**Task instructions:**
Could you give the listing again exactly, without its pictures?

----------

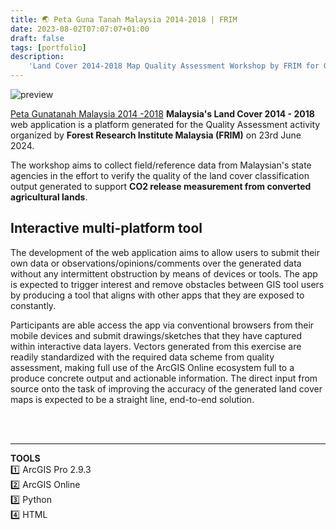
 ```yaml
---
title: 🌏 Peta Guna Tanah Malaysia 2014-2018 | FRIM
date: 2023-08-02T07:07:07+01:00
draft: false
tags: [portfolio]
description: 
    'Land Cover 2014-2018 Map Quality Assessment Workshop by FRIM for GHG emission quantification.'
---
```

![preview](/image/blog/frim2023_01.jpg) 

[Peta Gunatanah Malaysia 2014 -2018](https://arcg.is/HSbDL0) **Malaysia's Land Cover 2014 - 2018** web application is a platform generated for the Quality Assessment activity organized by **Forest Research Institute Malaysia (FRIM)** on 23rd June 2024.

The workshop aims to collect field/reference data from Malaysian's state agencies in the effort to verify the quality of the land cover classification output generated to support **CO2 release measurement from converted agricultural lands**. 

## **Interactive multi-platform tool**  
The development of the web application aims to allow users to submit their own data or observations/opinions/comments over the generated data without any intermittent obstruction by means of devices or tools. The app is expected to trigger interest and remove obstacles between GIS tool users by producing a tool that aligns with other apps that they are exposed to constantly.

Participants are able access the app via conventional browsers from their mobile devices and submit drawings/sketches that they have captured within interactive data layers. Vectors generated from this exercise are readily standardized with the required data scheme from quality assessment, making full use of the ArcGIS Online ecosystem full to a produce concrete output and actionable information. The direct input from source onto the task of improving the accuracy of the generated land cover maps is expected to be a straight line, end-to-end solution. 

\
&nbsp;
&nbsp;
_______________________________________________________________________________________________
**TOOLS** \
1️⃣ ArcGIS Pro 2.9.3 \
2️⃣ ArcGIS Online \
3️⃣ Python \
4️⃣ HTML
&nbsp;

----------

**Reply:**
 ```yaml
---
title: 🌏 Peta Guna Tanah Malaysia 2014-2018 | FRIM
date: 2023-08-02T07:07:07+01:00
draft: false
tags: [portfolio]
description: 
    'Land Cover 2014-2018 Map Quality Assessment Workshop by FRIM for GHG emission quantification.'
---
```

![preview](/image/blog/frim2023_01.jpg) 

[Peta Gunatanah Malaysia 2014 -2018](https://arcg.is/HSbDL0) **Malaysia's Land Cover 2014 - 2018** web application is a platform generated for the Quality Assessment activity organized by **Forest Research Institute Malaysia (FRIM)** on 23rd June 2024.

The workshop aims to collect field/reference data from Malaysian's state agencies in the effort to verify the quality of the land cover classification output generated to support **CO2 release measurement from converted agricultural lands**. 

## **Interactive multi-platform tool**  
The development of the web application aims to allow users to submit their own data or observations/opinions/comments over the generated data without any intermittent obstruction by means of devices or tools. The app is expected to trigger interest and remove obstacles between GIS tool users by producing a tool that aligns with other apps that they are exposed to constantly.

Participants are able access the app via conventional browsers from their mobile devices and submit drawings/sketches that they have captured within interactive data layers. Vectors generated from this exercise are readily standardized with the required data scheme from quality assessment, making full use of the ArcGIS Online ecosystem full to a produce concrete output and actionable information. The direct input from source onto the task of improving the accuracy of the generated land cover maps is expected to be a straight line, end-to-end solution. 

\
&nbsp;
&nbsp;
_______________________________________________________________________________________________
**TOOLS** \
1️⃣ ArcGIS Pro 2.9.3 \
2️⃣ ArcGIS Online \
3️⃣ Python \
4️⃣ HTML
&nbsp;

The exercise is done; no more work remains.